(Information given)

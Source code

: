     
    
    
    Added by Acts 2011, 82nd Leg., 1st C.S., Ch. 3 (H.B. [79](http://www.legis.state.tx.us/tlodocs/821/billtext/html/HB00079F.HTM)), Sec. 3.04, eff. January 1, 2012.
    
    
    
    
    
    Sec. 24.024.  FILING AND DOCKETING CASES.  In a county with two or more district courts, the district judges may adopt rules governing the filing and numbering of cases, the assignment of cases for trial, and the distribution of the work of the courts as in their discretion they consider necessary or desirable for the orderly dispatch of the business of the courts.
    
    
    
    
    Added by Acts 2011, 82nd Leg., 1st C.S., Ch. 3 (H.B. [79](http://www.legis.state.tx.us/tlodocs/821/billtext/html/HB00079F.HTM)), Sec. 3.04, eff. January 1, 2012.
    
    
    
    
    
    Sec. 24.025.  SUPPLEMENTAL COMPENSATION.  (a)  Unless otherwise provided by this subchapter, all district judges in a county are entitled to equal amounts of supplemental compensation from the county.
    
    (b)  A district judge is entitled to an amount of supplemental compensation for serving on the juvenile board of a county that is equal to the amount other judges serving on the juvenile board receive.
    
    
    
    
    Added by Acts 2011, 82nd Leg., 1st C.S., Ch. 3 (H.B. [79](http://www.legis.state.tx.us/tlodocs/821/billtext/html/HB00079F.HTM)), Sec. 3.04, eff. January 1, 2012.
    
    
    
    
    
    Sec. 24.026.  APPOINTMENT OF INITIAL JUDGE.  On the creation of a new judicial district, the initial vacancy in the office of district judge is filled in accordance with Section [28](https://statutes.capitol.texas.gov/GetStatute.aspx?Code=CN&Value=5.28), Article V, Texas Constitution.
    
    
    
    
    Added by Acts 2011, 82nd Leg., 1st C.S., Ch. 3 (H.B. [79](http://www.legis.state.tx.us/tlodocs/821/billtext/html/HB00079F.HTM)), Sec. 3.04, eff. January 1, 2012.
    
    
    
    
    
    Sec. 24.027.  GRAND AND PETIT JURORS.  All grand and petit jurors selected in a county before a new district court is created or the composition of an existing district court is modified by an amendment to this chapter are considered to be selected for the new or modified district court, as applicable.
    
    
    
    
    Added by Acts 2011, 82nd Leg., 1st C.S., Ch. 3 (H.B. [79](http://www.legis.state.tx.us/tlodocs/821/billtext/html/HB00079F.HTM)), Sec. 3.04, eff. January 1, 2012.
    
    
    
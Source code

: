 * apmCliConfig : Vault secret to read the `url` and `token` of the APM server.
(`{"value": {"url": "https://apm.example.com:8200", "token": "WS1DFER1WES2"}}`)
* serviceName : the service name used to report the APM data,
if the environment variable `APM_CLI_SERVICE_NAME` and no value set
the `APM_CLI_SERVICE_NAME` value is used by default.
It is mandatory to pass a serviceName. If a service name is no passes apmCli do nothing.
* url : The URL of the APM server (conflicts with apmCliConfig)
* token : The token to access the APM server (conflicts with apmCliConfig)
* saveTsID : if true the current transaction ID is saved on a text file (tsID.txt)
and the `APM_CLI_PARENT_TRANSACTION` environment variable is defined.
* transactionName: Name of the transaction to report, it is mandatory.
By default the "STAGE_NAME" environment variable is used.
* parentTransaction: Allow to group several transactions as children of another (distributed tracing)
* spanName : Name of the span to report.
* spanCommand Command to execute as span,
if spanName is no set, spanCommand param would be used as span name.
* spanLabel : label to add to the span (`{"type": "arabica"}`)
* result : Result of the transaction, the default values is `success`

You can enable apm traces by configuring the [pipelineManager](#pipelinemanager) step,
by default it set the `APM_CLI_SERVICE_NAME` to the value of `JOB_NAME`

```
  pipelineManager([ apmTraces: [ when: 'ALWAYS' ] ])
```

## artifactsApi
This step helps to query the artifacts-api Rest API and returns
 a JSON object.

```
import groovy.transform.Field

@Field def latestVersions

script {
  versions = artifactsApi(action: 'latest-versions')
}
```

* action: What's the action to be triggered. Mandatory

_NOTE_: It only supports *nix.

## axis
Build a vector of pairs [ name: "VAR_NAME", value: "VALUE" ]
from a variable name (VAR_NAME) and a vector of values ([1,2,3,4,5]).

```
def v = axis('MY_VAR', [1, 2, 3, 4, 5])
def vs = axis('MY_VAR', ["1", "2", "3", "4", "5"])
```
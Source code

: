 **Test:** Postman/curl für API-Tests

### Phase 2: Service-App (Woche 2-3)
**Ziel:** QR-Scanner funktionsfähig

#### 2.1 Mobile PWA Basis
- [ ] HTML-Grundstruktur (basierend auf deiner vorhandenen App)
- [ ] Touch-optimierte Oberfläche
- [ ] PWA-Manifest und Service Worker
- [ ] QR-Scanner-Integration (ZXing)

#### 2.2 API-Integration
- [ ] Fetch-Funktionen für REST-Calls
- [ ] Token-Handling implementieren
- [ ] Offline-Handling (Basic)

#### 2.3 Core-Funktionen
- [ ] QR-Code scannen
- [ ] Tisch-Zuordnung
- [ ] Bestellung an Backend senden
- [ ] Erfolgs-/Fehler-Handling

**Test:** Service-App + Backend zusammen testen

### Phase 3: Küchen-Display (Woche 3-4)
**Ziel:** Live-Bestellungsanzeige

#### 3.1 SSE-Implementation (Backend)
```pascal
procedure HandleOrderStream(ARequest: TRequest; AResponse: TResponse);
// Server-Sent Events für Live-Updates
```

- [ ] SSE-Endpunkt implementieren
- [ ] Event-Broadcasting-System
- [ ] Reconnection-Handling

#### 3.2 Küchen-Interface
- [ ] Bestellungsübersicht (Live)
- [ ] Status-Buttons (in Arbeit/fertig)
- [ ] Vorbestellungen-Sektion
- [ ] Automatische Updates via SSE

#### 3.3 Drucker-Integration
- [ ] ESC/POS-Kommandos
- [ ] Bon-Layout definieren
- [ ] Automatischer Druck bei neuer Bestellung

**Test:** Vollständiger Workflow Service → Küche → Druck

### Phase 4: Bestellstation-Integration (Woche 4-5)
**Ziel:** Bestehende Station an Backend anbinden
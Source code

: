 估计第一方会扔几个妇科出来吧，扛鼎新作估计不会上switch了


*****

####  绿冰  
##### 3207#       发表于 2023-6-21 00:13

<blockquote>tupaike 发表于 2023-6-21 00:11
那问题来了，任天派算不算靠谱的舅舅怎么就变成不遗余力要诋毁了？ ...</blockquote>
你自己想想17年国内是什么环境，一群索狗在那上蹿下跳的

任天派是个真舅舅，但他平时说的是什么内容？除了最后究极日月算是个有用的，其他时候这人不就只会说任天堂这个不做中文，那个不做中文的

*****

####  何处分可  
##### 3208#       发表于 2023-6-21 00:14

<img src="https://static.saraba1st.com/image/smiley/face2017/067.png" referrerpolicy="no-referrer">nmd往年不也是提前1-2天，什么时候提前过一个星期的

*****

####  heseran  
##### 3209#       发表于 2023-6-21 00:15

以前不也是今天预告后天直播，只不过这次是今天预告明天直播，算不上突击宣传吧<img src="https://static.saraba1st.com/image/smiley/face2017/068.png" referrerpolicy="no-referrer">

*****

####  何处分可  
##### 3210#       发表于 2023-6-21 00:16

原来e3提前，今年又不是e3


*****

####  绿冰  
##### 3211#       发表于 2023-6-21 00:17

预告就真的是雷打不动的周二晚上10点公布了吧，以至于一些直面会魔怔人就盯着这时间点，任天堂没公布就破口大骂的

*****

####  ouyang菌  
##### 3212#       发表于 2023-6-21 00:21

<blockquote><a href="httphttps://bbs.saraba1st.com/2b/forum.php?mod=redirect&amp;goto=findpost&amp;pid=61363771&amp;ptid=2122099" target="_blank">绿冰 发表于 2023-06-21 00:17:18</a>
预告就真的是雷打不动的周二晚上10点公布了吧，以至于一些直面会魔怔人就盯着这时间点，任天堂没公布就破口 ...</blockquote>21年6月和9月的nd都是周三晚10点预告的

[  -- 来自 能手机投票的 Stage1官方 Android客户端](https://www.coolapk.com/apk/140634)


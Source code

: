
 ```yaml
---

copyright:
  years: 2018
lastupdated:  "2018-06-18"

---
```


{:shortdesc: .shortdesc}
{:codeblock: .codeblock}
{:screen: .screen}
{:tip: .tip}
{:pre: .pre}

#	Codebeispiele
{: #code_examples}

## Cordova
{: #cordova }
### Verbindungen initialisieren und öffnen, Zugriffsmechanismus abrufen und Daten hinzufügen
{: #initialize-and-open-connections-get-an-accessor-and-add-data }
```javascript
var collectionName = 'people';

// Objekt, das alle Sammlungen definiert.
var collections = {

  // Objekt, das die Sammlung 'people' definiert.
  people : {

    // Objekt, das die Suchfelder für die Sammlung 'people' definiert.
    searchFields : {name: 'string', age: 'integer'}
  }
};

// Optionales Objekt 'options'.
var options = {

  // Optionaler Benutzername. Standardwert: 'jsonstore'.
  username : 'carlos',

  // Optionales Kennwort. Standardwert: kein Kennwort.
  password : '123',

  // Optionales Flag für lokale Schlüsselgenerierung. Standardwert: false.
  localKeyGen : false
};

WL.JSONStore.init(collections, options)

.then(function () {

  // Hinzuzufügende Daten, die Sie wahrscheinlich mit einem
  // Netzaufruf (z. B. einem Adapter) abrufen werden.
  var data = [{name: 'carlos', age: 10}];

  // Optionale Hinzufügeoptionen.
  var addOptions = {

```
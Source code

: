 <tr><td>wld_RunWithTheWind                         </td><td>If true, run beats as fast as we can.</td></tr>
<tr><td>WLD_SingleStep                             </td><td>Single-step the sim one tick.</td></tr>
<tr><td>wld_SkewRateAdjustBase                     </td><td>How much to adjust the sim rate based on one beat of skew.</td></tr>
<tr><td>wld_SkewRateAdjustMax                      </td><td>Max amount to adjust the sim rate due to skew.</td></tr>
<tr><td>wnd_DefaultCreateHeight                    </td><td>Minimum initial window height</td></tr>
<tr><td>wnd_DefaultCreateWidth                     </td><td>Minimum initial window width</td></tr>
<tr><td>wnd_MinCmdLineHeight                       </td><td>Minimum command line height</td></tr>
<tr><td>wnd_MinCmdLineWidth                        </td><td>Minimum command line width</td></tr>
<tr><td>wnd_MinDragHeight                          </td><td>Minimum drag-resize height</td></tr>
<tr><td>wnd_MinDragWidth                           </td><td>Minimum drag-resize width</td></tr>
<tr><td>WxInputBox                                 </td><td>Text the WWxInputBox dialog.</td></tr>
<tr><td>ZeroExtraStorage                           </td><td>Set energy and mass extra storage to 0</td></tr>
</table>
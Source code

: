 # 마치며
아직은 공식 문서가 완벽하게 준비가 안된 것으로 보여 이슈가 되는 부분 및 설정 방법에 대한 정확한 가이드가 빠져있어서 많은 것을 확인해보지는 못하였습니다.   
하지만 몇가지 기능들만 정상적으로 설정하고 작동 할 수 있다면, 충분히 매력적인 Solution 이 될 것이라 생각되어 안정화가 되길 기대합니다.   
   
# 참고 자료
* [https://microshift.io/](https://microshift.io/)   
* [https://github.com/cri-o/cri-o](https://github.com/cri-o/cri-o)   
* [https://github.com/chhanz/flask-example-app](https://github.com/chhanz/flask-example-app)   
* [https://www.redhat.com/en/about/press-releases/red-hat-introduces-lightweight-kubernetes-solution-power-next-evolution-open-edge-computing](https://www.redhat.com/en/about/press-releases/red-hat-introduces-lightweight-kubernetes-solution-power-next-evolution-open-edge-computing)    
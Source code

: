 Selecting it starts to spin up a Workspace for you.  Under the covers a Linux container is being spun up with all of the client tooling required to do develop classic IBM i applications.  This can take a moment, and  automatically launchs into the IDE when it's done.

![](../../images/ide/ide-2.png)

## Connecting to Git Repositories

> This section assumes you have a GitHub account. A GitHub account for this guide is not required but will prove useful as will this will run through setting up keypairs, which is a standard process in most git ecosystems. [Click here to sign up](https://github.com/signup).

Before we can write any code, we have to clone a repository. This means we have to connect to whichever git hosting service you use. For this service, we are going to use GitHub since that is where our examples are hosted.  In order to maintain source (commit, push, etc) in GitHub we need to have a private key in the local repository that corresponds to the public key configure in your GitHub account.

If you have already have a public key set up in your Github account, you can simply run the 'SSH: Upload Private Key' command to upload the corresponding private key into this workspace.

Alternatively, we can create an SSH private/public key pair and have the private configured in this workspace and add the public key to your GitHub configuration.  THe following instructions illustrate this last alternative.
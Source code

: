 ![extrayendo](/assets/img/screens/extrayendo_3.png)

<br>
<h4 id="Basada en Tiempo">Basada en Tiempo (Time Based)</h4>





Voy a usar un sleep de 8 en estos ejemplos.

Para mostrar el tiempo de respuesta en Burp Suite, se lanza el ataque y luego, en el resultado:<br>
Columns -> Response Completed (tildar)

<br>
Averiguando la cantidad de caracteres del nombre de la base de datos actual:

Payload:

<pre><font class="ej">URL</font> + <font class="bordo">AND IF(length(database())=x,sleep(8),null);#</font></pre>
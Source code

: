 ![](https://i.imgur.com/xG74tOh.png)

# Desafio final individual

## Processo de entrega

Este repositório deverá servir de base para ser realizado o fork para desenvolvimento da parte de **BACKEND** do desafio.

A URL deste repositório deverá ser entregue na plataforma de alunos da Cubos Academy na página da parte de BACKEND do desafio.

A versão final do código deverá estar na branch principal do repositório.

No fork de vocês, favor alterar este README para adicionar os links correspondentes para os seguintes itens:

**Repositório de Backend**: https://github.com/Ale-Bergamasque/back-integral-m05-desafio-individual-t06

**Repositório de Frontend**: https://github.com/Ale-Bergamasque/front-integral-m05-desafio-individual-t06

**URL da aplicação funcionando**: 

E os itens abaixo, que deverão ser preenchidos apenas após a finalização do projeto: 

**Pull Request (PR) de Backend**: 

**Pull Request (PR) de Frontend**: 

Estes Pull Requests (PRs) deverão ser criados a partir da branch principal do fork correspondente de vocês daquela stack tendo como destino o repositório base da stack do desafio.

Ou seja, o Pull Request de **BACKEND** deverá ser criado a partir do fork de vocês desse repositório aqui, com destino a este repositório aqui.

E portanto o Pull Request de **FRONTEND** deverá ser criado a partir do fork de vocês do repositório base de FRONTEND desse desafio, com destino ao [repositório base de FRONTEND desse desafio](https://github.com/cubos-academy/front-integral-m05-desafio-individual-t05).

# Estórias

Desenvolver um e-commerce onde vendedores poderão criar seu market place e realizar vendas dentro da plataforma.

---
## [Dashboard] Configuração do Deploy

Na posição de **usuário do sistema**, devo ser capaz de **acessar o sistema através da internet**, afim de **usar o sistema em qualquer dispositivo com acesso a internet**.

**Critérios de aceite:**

(End Information given)

#### Your instructions
Start at the first line of the entries and stop at the line that contains "juvenile board receive.". Repeat every line in that span exactly, and nothing beyond it.

#### Task response
Source code

:     
    
    
    Added by Acts 2011, 82nd Leg., 1st C.S., Ch. 3 (H.B. [79](http://www.legis.state.tx.us/tlodocs/821/billtext/html/HB00079F.HTM)), Sec. 3.04, eff. January 1, 2012.
    
    
    
    
    
    Sec. 24.024.  FILING AND DOCKETING CASES.  In a county with two or more district courts, the district judges may adopt rules governing the filing and numbering of cases, the assignment of cases for trial, and the distribution of the work of the courts as in their discretion they consider necessary or desirable for the orderly dispatch of the business of the courts.
    
    
    
    
    Added by Acts 2011, 82nd Leg., 1st C.S., Ch. 3 (H.B. [79](http://www.legis.state.tx.us/tlodocs/821/billtext/html/HB00079F.HTM)), Sec. 3.04, eff. January 1, 2012.
    
    
    
    
    
    Sec. 24.025.  SUPPLEMENTAL COMPENSATION.  (a)  Unless otherwise provided by this subchapter, all district judges in a county are entitled to equal amounts of supplemental compensation from the county.
    
    (b)  A district judge is entitled to an amount of supplemental compensation for serving on the juvenile board of a county that is equal to the amount other judges serving on the juvenile board receive.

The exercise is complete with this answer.